[LinuxBender]

The bank will only do what regulations require them to do. No money will be spent beyond that.

One potential path might be to find a report from the FBI that discusses the financial risks to the banks. Contact the investors of that bank and the government entities that are required to insure the bank and the parent company of the bank. Start the discussion with them about amending and enhancing existing regulatory requirements. Ensure they do not see this as a cost item but only as a marketing benefit to the bank. Depending on how deep you want to go down this rabbit hole, you could start a fund raising effort to get lobbyists to also speak to those investors and governmental insuring entities.
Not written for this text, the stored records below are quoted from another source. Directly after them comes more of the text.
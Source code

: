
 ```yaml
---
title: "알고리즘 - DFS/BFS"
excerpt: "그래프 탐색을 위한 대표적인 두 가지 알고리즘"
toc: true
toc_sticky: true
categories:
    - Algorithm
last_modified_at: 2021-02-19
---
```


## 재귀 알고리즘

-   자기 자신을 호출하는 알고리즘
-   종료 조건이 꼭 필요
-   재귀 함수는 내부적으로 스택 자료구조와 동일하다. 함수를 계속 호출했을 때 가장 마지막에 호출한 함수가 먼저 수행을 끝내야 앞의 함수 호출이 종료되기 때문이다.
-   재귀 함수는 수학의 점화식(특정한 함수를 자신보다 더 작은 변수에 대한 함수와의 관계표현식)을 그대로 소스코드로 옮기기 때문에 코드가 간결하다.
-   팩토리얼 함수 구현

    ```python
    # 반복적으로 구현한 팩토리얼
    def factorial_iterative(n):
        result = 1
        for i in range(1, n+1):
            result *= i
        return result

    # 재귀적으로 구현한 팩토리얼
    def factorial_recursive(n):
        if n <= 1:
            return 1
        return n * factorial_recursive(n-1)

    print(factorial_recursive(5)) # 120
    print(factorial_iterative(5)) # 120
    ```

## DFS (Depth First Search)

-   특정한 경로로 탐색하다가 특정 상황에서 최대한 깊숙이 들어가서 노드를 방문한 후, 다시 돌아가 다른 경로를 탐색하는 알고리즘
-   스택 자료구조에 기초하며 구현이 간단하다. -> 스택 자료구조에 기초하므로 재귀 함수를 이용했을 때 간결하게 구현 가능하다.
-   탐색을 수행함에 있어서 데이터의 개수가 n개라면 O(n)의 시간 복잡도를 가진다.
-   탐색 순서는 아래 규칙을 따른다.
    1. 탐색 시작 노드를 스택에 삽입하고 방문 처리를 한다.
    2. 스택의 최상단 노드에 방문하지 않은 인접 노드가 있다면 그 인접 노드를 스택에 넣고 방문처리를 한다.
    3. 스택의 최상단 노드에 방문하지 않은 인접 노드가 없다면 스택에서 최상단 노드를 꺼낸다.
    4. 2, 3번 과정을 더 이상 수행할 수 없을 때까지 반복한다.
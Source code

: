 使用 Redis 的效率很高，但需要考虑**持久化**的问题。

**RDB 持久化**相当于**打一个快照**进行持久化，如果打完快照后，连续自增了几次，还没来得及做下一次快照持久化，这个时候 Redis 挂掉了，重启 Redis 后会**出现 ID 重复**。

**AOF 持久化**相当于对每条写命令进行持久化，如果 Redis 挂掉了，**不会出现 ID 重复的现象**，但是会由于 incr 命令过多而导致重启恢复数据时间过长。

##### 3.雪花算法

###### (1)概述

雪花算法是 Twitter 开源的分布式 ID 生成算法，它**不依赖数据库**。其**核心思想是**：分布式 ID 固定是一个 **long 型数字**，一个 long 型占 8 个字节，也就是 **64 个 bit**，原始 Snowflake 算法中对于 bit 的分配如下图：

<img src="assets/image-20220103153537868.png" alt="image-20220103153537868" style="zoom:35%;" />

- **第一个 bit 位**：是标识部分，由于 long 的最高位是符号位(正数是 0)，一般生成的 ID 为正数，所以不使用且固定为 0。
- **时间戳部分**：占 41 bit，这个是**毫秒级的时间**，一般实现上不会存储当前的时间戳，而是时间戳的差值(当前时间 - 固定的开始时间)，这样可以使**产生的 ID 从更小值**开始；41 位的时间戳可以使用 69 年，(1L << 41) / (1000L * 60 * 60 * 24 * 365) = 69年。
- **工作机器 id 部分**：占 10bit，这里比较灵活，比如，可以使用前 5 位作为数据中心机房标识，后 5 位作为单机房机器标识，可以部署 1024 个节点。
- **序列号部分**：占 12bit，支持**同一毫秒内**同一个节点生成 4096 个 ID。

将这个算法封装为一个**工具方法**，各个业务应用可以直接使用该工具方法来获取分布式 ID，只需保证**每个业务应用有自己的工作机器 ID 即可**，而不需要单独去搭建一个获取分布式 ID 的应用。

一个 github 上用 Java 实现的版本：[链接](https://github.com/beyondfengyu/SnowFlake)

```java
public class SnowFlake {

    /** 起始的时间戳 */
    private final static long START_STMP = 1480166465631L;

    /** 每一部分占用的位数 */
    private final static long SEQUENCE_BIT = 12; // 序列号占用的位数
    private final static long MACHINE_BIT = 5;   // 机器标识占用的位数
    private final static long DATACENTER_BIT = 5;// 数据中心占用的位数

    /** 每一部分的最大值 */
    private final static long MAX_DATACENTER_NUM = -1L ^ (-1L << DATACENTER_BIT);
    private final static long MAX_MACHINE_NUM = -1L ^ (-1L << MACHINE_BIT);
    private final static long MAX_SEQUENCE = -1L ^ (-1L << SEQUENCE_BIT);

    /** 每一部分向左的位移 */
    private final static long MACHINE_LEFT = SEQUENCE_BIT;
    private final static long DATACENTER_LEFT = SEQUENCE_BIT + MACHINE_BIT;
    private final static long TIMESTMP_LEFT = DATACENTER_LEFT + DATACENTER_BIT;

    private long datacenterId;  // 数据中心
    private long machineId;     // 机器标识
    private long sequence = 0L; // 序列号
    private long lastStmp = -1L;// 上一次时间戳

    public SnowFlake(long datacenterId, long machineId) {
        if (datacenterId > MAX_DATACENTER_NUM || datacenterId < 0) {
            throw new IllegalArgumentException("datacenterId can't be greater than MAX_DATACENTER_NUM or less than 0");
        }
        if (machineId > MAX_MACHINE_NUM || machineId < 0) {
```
Research if additional mitigating controls might lower their insurance costs. Maybe also encourage the banks or parent companies to partner with a set of MFA vendors so they can distribute bank branded tokens that only work with their banks. Sub-optimal, but it might encourage them as they would see it as bank lock-in. Doesn't really affect end users if all the banks do it. See if you can also get a congress member to talk to the insuring bodies.

If that doesn't work, get famous people to tweet about it and link to your initiative site that describes the risks and benefits. Public pressure sometimes works.

I should add that if you get traction on this, there should be a way for people to opt-out of this and use SMS if they want to. Just require the banks to give them scary worded things that make them double-opt-in to using SMS.